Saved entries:
■ ■ ■ ■

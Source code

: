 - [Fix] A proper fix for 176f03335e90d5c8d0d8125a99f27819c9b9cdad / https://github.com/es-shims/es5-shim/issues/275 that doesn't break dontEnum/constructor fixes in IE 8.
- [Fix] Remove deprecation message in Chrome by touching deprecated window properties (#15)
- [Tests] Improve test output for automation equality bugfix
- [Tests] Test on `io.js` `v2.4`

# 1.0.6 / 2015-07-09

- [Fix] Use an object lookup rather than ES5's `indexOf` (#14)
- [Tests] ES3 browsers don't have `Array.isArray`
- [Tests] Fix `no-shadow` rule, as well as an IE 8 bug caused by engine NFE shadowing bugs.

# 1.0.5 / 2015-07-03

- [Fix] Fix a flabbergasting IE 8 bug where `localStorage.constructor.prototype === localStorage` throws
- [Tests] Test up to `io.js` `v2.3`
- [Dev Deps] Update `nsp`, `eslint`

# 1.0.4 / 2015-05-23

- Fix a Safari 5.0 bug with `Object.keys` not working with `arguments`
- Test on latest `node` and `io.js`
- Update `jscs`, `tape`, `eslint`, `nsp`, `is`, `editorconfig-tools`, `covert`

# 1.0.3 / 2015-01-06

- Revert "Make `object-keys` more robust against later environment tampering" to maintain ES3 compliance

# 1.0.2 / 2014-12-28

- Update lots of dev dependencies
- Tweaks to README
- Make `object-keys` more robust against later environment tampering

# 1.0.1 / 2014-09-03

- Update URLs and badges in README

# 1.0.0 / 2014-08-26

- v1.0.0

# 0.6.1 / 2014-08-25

■ ■ ■ ■

§ **Work to complete**
All lines with the word "constructor" must be located in the data and copied.

§ **Exercise solution**
: - [Fix] A proper fix for 176f03335e90d5c8d0d8125a99f27819c9b9cdad / https://github.com/es-shims/es5-shim/issues/275 that doesn't break dontEnum/constructor fixes in IE 8.
- [Fix] Fix a flabbergasting IE 8 bug where `localStorage.constructor.prototype === localStorage` throws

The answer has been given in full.